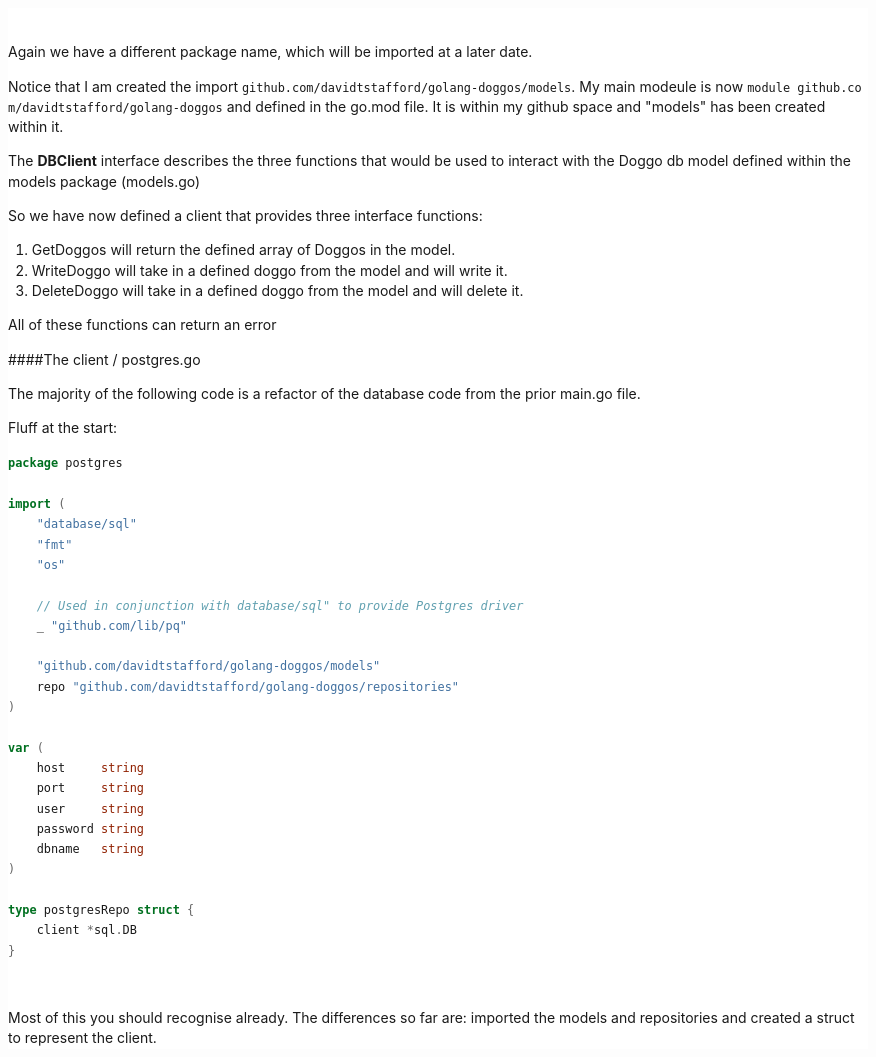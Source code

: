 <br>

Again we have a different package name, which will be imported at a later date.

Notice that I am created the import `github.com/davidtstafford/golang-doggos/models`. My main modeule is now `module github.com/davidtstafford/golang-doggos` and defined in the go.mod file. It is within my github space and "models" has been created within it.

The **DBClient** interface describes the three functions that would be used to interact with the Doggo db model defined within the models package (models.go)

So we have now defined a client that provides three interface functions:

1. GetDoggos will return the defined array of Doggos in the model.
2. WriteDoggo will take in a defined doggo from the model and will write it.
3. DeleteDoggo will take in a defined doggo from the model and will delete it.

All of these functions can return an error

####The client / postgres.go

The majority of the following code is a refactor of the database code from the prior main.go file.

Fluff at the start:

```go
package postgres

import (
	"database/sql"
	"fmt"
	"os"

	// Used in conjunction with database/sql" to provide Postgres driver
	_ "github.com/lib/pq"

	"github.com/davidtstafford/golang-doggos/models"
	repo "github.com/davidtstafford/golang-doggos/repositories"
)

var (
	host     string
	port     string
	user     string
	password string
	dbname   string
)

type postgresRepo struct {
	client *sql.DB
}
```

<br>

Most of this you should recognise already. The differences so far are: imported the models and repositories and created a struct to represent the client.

---

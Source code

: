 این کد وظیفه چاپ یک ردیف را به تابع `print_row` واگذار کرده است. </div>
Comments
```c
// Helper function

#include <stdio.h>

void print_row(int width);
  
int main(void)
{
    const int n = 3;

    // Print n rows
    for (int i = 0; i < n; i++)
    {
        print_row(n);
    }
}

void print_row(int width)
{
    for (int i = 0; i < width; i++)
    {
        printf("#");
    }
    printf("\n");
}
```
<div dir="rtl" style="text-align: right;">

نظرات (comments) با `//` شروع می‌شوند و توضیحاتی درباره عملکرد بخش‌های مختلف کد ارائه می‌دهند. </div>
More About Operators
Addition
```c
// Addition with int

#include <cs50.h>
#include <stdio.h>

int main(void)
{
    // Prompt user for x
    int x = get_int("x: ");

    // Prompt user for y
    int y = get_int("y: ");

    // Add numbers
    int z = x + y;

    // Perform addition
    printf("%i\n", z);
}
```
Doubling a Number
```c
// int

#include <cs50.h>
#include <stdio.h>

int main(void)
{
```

#### Activity
Every line of the records above where the string "from" is found should be copied.

#### Solution
2. WriteDoggo will take in a defined doggo from the model and will write it.
3. DeleteDoggo will take in a defined doggo from the model and will delete it.
The majority of the following code is a refactor of the database code from the prior main.go file.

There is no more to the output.